[Opening Available records section]
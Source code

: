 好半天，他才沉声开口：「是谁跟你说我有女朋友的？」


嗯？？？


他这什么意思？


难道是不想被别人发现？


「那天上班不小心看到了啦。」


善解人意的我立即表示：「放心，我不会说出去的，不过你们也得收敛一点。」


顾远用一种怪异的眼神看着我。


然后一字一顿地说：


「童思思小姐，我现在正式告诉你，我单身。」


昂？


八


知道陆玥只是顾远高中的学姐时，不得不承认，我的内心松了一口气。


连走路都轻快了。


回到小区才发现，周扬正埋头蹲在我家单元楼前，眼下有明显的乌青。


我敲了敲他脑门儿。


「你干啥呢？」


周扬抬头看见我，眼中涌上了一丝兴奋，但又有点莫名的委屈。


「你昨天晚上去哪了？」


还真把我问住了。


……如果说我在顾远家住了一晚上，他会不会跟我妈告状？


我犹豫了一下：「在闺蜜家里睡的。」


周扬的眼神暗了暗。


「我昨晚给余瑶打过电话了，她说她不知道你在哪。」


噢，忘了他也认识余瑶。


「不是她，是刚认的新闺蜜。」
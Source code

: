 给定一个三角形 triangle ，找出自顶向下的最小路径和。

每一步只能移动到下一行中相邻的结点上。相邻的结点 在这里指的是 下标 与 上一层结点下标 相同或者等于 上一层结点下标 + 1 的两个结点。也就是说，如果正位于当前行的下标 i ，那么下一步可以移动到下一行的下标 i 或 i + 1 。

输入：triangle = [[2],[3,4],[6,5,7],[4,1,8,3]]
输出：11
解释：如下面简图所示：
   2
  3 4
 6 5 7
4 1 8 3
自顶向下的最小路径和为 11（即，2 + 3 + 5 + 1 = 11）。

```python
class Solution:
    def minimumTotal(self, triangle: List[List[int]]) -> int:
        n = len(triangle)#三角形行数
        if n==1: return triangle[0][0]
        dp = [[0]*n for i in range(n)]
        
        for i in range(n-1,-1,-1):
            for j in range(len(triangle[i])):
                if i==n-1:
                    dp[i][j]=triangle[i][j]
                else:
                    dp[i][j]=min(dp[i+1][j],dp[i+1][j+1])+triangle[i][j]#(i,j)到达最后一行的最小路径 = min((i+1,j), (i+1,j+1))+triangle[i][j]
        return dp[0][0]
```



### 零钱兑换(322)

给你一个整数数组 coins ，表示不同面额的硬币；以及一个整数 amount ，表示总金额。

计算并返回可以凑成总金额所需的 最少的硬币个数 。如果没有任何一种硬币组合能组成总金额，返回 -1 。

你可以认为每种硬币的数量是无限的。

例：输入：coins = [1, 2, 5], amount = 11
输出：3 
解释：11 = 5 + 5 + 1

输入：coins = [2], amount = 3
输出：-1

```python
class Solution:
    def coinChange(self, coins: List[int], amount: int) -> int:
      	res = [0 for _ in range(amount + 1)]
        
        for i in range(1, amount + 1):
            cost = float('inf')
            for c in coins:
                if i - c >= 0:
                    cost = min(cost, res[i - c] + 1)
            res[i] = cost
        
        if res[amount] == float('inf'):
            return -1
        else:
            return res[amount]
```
[Closing Available records section]
What this task involves:
Number of lines containing the word "range" in the listing: state it, and add no other text.

Answer to the problem:
5